Your objective
Write out the stretch of lines below that begins at the line with "will be made." and ends at the line with "be charged again.", including both, exactly as given and nothing more.

Provided information
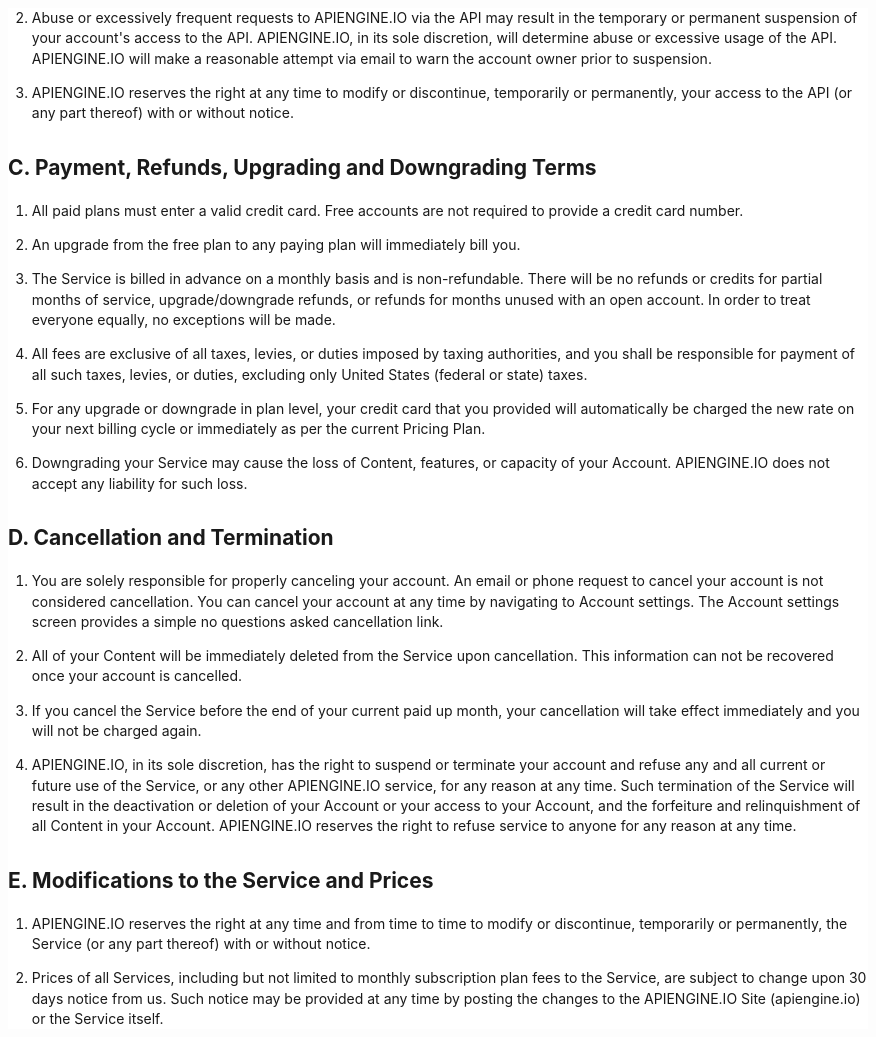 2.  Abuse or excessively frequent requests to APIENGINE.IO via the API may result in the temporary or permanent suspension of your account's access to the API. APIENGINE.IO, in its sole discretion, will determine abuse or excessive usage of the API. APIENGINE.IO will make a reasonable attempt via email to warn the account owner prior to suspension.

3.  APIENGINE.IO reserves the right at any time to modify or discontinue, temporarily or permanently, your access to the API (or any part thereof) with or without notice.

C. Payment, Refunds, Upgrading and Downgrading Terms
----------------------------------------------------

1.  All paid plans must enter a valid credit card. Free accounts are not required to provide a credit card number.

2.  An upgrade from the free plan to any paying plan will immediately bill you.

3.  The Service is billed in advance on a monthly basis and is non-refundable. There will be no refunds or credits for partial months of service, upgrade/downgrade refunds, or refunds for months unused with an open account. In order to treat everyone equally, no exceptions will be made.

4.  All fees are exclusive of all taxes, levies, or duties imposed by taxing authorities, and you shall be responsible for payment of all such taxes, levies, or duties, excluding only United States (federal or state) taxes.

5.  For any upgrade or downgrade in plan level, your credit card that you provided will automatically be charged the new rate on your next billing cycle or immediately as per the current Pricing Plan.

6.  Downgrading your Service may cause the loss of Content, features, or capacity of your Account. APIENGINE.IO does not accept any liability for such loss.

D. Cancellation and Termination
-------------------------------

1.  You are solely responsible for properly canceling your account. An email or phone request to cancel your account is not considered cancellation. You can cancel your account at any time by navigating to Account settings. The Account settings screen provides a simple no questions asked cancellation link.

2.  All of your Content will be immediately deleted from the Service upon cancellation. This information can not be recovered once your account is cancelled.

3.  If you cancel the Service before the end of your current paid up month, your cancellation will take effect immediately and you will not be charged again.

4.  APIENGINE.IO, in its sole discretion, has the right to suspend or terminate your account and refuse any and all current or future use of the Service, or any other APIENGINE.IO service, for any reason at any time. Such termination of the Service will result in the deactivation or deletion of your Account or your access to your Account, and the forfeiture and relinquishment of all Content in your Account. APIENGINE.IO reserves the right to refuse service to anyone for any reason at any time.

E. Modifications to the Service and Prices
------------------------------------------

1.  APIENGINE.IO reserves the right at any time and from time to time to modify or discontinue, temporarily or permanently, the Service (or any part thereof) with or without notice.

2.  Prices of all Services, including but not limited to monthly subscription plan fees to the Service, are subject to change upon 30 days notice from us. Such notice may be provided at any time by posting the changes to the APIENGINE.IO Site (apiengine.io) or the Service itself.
...
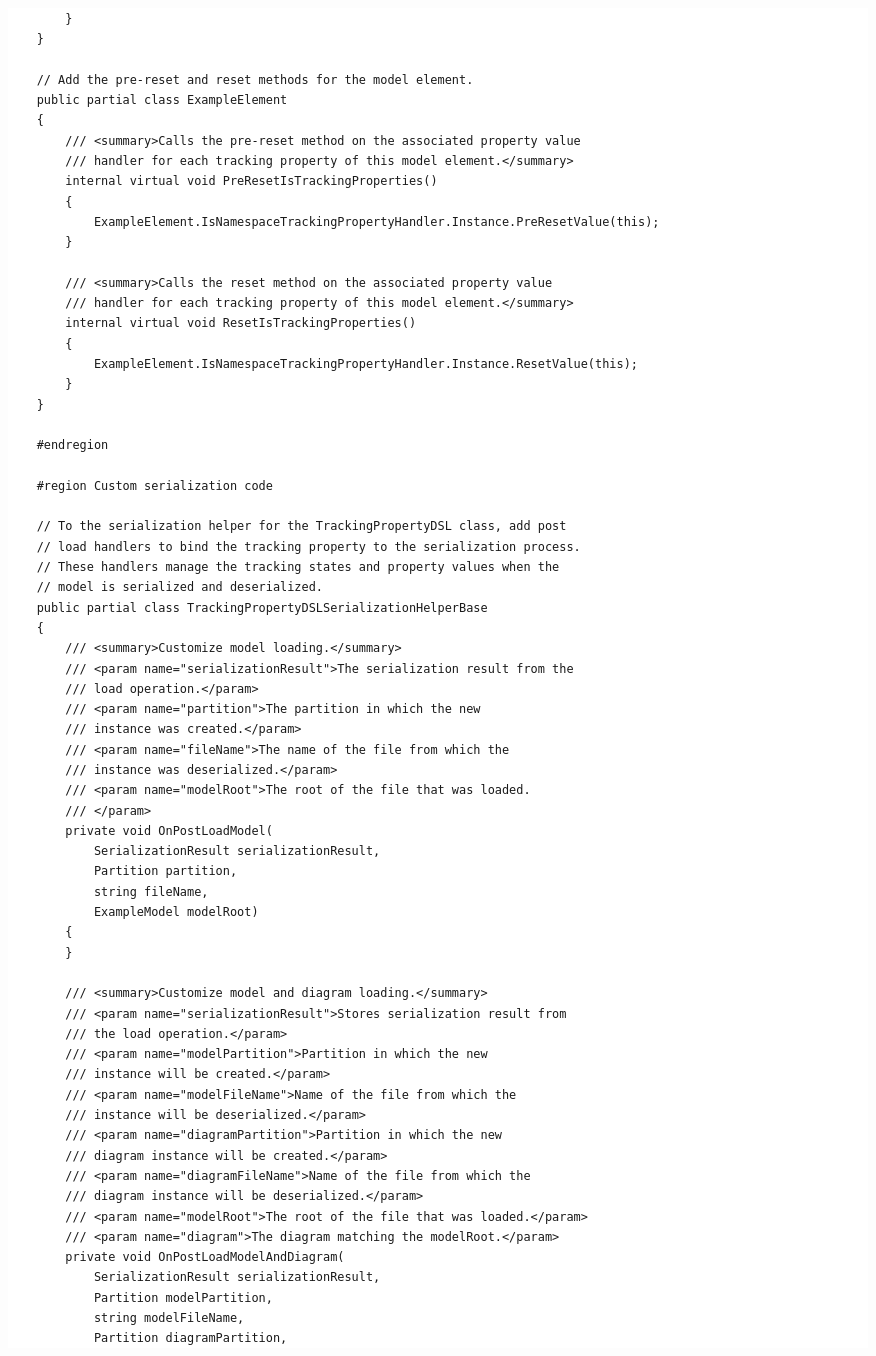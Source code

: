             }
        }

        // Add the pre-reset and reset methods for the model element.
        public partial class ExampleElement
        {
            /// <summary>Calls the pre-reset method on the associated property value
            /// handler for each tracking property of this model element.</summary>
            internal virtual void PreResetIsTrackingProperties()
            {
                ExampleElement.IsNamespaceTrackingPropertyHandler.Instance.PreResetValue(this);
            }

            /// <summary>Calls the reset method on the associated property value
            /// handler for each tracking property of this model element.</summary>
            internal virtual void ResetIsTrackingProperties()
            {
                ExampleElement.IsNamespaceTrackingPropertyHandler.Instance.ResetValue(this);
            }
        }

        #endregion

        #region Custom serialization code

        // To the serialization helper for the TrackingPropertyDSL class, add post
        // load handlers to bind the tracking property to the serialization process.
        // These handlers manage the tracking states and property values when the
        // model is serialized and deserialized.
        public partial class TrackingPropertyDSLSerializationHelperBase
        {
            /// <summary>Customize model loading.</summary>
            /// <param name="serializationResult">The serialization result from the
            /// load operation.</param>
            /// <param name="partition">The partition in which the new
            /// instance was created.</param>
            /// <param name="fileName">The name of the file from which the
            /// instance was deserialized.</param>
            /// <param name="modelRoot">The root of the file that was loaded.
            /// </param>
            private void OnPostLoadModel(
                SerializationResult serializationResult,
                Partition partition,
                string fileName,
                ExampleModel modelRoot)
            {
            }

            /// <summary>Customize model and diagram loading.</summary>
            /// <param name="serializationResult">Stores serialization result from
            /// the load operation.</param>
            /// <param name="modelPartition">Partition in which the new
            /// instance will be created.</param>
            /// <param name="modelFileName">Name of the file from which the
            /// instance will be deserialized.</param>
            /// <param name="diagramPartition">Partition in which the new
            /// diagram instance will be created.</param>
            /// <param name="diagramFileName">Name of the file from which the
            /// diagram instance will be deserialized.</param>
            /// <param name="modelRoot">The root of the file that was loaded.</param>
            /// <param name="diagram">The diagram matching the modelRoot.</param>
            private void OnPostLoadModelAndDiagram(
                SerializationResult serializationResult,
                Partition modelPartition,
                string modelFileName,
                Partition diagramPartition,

Solved exercise
3.  The Service is billed in advance on a monthly basis and is non-refundable. There will be no refunds or credits for partial months of service, upgrade/downgrade refunds, or refunds for months unused with an open account. In order to treat everyone equally, no exceptions will be made.

4.  All fees are exclusive of all taxes, levies, or duties imposed by taxing authorities, and you shall be responsible for payment of all such taxes, levies, or duties, excluding only United States (federal or state) taxes.

5.  For any upgrade or downgrade in plan level, your credit card that you provided will automatically be charged the new rate on your next billing cycle or immediately as per the current Pricing Plan.

6.  Downgrading your Service may cause the loss of Content, features, or capacity of your Account. APIENGINE.IO does not accept any liability for such loss.

D. Cancellation and Termination
-------------------------------

1.  You are solely responsible for properly canceling your account. An email or phone request to cancel your account is not considered cancellation. You can cancel your account at any time by navigating to Account settings. The Account settings screen provides a simple no questions asked cancellation link.

2.  All of your Content will be immediately deleted from the Service upon cancellation. This information can not be recovered once your account is cancelled.

3.  If you cancel the Service before the end of your current paid up month, your cancellation will take effect immediately and you will not be charged again.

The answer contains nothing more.